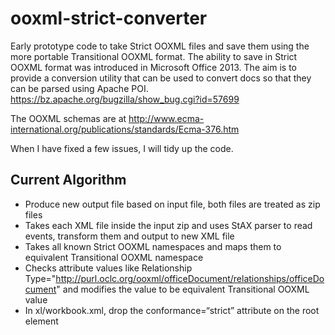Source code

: # ooxml-strict-converter
Early prototype code to take Strict OOXML files and save them using the more portable Transitional OOXML format. The ability to save in Strict OOXML format was introduced in Microsoft Office 2013. The aim is to provide a conversion utility that can be used to convert docs so that they can be parsed using Apache POI. https://bz.apache.org/bugzilla/show_bug.cgi?id=57699

The OOXML schemas are at http://www.ecma-international.org/publications/standards/Ecma-376.htm

When I have fixed a few issues, I will tidy up the code.

## Current Algorithm
* Produce new output file based on input file, both files are treated as zip files
* Takes each XML file inside the input zip and uses StAX parser to read events, transform them and output to new XML file
* Takes all known Strict OOXML namespaces and maps them to equivalent Transitional OOXML namespace
* Checks attribute values like Relationship Type="http://purl.oclc.org/ooxml/officeDocument/relationships/officeDocument" and modifies the value to be equivalent Transitional OOXML value
* In xl/workbook.xml, drop the conformance=“strict” attribute on the root element
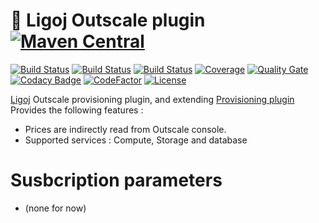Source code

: # :link: Ligoj Outscale plugin [![Maven Central](https://maven-badges.herokuapp.com/maven-central/org.ligoj.plugin/plugin-prov-outscale/badge.svg)](https://maven-badges.herokuapp.com/maven-central/org.ligoj.plugin/plugin-prov-outscale)

[![Build Status](https://travis-ci.org/ligoj/plugin-prov-outscale.svg?branch=master)](https://travis-ci.org/ligoj/plugin-prov-outscale)
[![Build Status](https://circleci.com/gh/ligoj/plugin-prov-outscale.svg?style=svg)](https://circleci.com/gh/ligoj/plugin-prov-outscale)
[![Build Status](https://ci.appveyor.com/api/projects/status/u19srr49o29kq46l?svg=true)](https://ci.appveyor.com/project/ligoj/plugin-prov-outscale/branch/master)
[![Coverage](https://sonarcloud.io/api/project_badges/measure?project=org.ligoj.plugin%3Aplugin-prov-outscale&metric=coverage)](https://sonarcloud.io/dashboard?id=org.ligoj.plugin%3Aplugin-prov-outscale)
[![Quality Gate](https://sonarcloud.io/api/project_badges/measure?metric=alert_status&project=org.ligoj.plugin:plugin-prov-outscale)](https://sonarcloud.io/dashboard/index/org.ligoj.plugin:plugin-prov-outscale)
[![Codacy Badge](https://api.codacy.com/project/badge/Grade/996890fa2ed64d8980e91e18e0a92114)](https://www.codacy.com/app/ligoj/plugin-prov-outscale?utm_source=github.com&amp;utm_medium=referral&amp;utm_content=ligoj/plugin-prov-outscale&amp;utm_campaign=Badge_Grade)
[![CodeFactor](https://www.codefactor.io/repository/github/ligoj/plugin-prov-outscale/badge)](https://www.codefactor.io/repository/github/ligoj/plugin-prov-outscale)
[![License](http://img.shields.io/:license-mit-blue.svg)](http://fabdouglas.mit-license.org/)

[Ligoj](https://github.com/ligoj/ligoj) Outscale provisioning plugin, and extending [Provisioning plugin](https://github.com/ligoj/plugin-prov)
Provides the following features :
- Prices are indirectly read from Outscale console.
- Supported services : Compute, Storage and database

# Susbcription parameters
* (none for now)
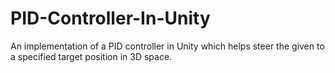 # PID-Controller-In-Unity
An implementation of a PID controller in Unity which helps steer the given to a specified target position in 3D space.
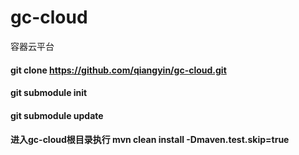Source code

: # gc-cloud
容器云平台

#### git clone https://github.com/qiangyin/gc-cloud.git

#### git submodule init

#### git submodule update

#### 进入gc-cloud根目录执行 mvn clean install -Dmaven.test.skip=true


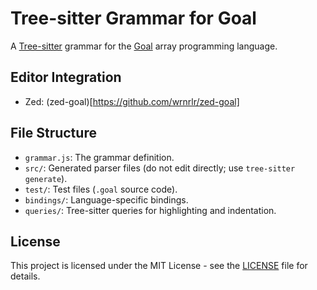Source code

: # Tree-sitter Grammar for Goal

A [Tree-sitter](https://tree-sitter.github.io/) grammar for the [Goal](https://anaseto.codeberg.page/goal-docs) array programming language.

## Editor Integration
- Zed: (zed-goal)[https://github.com/wrnrlr/zed-goal]

## File Structure

- `grammar.js`: The grammar definition.
- `src/`: Generated parser files (do not edit directly; use `tree-sitter generate`).
- `test/`: Test files (`.goal` source code).
- `bindings/`: Language-specific bindings.
- `queries/`: Tree-sitter queries for highlighting and indentation.

## License

This project is licensed under the MIT License - see the [LICENSE](./LICENSE) file for details.
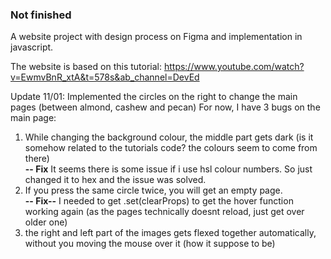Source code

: ### Not finished

A website project with design process on Figma and implementation in javascript.

The website is based on this tutorial:
https://www.youtube.com/watch?v=EwmvBnR_xtA&t=578s&ab_channel=DevEd


Update 11/01: 
Implemented the circles on the right to change the main pages (between almond, cashew and pecan)
For now, I have 3 bugs on the main page: 
1. While changing the background colour, the middle part gets dark (is it somehow related to the tutorials code? the colours seem to come from there)  
**-- Fix** It seems there is some issue if i use hsl colour numbers. So just changed it to hex and the issue was solved.  
2. If you press the same circle twice, you will get an empty page.  
**-- Fix--** I needed to get .set(clearProps) to get the hover function working again (as the pages technically doesnt reload, just get over older one)
3. the right and left part of the images gets flexed together automatically, without you moving the mouse over it (how it suppose to be)
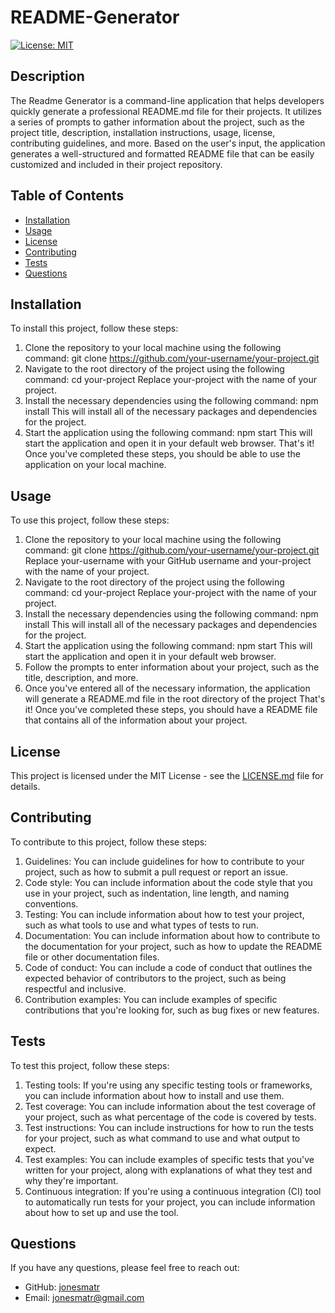 # README-Generator
[![License: MIT](https://img.shields.io/badge/License-MIT-yellow.svg)](https://opensource.org/licenses/MIT)

## Description
The Readme Generator is a command-line application that helps developers quickly generate a professional README.md file for their projects. It utilizes a series of prompts to gather information about the project, such as the project title, description, installation instructions, usage, license, contributing guidelines, and more. Based on the user's input, the application generates a well-structured and formatted README file that can be easily customized and included in their project repository.

## Table of Contents
* [Installation](#installation)
* [Usage](#usage)
* [License](#license)
* [Contributing](#contributing)
* [Tests](#test)
* [Questions](#questions)


## Installation
To install this project, follow these steps:
1. Clone the repository to your local machine using the following command: git clone https://github.com/your-username/your-project.git
2. Navigate to the root directory of the project using the following command: cd your-project Replace your-project with the name of your project.
3. Install the necessary dependencies using the following command: npm install This will install all of the necessary packages and dependencies for the project.
4. Start the application using the following command: npm start This will start the application and open it in your default web browser.
That's it! Once you've completed these steps, you should be able to use the application on your local machine.

## Usage
To use this project, follow these steps:
1. Clone the repository to your local machine using the following command: git clone https://github.com/your-username/your-project.git Replace your-username with your GitHub username and your-project with the name of your project.
2. Navigate to the root directory of the project using the following command: cd your-project Replace your-project with the name of your project.
3. Install the necessary dependencies using the following command: npm install This will install all of the necessary packages and dependencies for the project.
4. Start the application using the following command: npm start This will start the application and open it in your default web browser.
5. Follow the prompts to enter information about your project, such as the title, description, and more.
6. Once you've entered all of the necessary information, the application will generate a README.md file in the root directory of the project
That's it! Once you've completed these steps, you should have a README file that contains all of the information about your project.

## License
This project is licensed under the MIT License - see the [LICENSE.md](https://opensource.org/licenses/MIT) file for details.

## Contributing
To contribute to this project, follow these steps:
1. Guidelines: You can include guidelines for how to contribute to your project, such as how to submit a pull request or report an issue.
2. Code style: You can include information about the code style that you use in your project, such as indentation, line length, and naming conventions.
3. Testing: You can include information about how to test your project, such as what tools to use and what types of tests to run.
4. Documentation: You can include information about how to contribute to the documentation for your project, such as how to update the README file or other documentation files.
5. Code of conduct: You can include a code of conduct that outlines the expected behavior of contributors to the project, such as being respectful and inclusive.
6. Contribution examples: You can include examples of specific contributions that you're looking for, such as bug fixes or new features.

## Tests
To test this project, follow these steps:
1. Testing tools: If you're using any specific testing tools or frameworks, you can include information about how to install and use them.
2. Test coverage: You can include information about the test coverage of your project, such as what percentage of the code is covered by tests.
3. Test instructions: You can include instructions for how to run the tests for your project, such as what command to use and what output to expect.
4. Test examples: You can include examples of specific tests that you've written for your project, along with explanations of what they test and why they're important.
5. Continuous integration: If you're using a continuous integration (CI) tool to automatically run tests for your project, you can include information about how to set up and use the tool.

## Questions
If you have any questions, please feel free to reach out:
* GitHub: [jonesmatr](https://github.com/jonesmatr)
* Email: jonesmatr@gmail.com
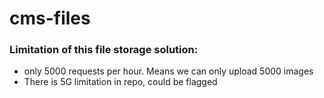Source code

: # cms-files

### Limitation of this file storage solution:
* only 5000 requests per hour. Means we can only upload 5000 images
* There is 5G limitation in repo, could be flagged
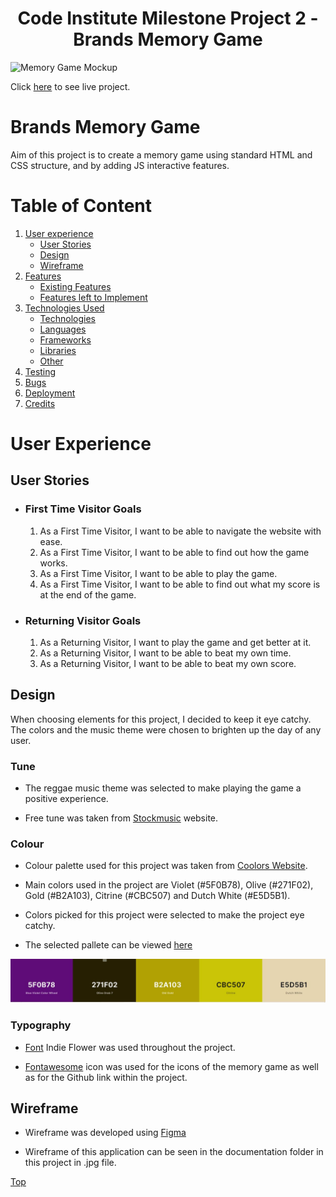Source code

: <h1 align="center">Code Institute Milestone Project 2 - Brands Memory Game</h1>

![Memory Game Mockup](assets/project/###.jpg)

Click [here](#) to see live project.

# Brands Memory Game

Aim of this project is to create a memory game using standard HTML and CSS structure, and by adding JS interactive features.

# Table of Content

1. [User experience](#user-experience)
    - [User Stories](#user-stories)
    - [Design](#design)
    - [Wireframe](#wireframe)
2. [Features](#features)
    - [Existing Features](#existing-features)
    - [Features left to Implement](#features-left-to-implement)
3. [Technologies Used](#technologies-used)
    - [Technologies](#technologies)
    - [Languages](#languages)
    - [Frameworks](#frameworks)
    - [Libraries](#libraries)
    - [Other](#other)
4. [Testing](#testing)
5. [Bugs](#bugs)
6. [Deployment](#deployment)
7. [Credits](#credits)

# User Experience

## User Stories

- ### First Time Visitor Goals
    1. As a First Time Visitor, I want to be able to navigate the website with ease.
    2. As a First Time Visitor, I want to be able to find out how the game works.
    3. As a First Time Visitor, I want to be able to play the game.
    4. As a First Time Visitor, I want to be able to find out what my score is at the end of the game.

- ### Returning Visitor Goals
    1. As a Returning Visitor, I want to play the game and get better at it.
    2. As a Returning Visitor, I want to be able to beat my own time.
    3. As a Returning Visitor, I want to be able to beat my own score.

## Design

When choosing elements for this project, I decided to keep it eye catchy.
The colors and the music theme were chosen to brighten up the day of any user.

### Tune

- The reggae music theme was selected to make playing the game a positive experience.

- Free tune was taken from [Stockmusic](https://stockmusic.net/) website.

### Colour

- Colour palette used for this project was taken from [Coolors Website](https://coolors.co).

- Main colors used in the project are Violet (#5F0B78), Olive (#271F02), Gold (#B2A103), Citrine (#CBC507) and Dutch White (#E5D5B1).

- Colors picked for this project were selected to make the project eye catchy.

- The selected pallete can be viewed [here](https://coolors.co/5f0b78-271f02-b2a103-cbc507-e5d5b1)

![Color Palette](assets/project/color-palette.JPG)

### Typography

- [Font](https://fonts.google.com/) Indie Flower was used throughout the project.

- [Fontawesome](https://fontawesome.com/) icon was used for the icons of the memory game as well as for the Github link within the project.

## Wireframe

- Wireframe was developed using [Figma](https://www.figma.com/)

- Wireframe of this application can be seen in the documentation folder in this project in .jpg file.

[Top](#table-of-content)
======
REQUIREMENT: For the word "style", count the lines of the listing that hold it, and reply with the count by itself.

ANSWER BOX: 2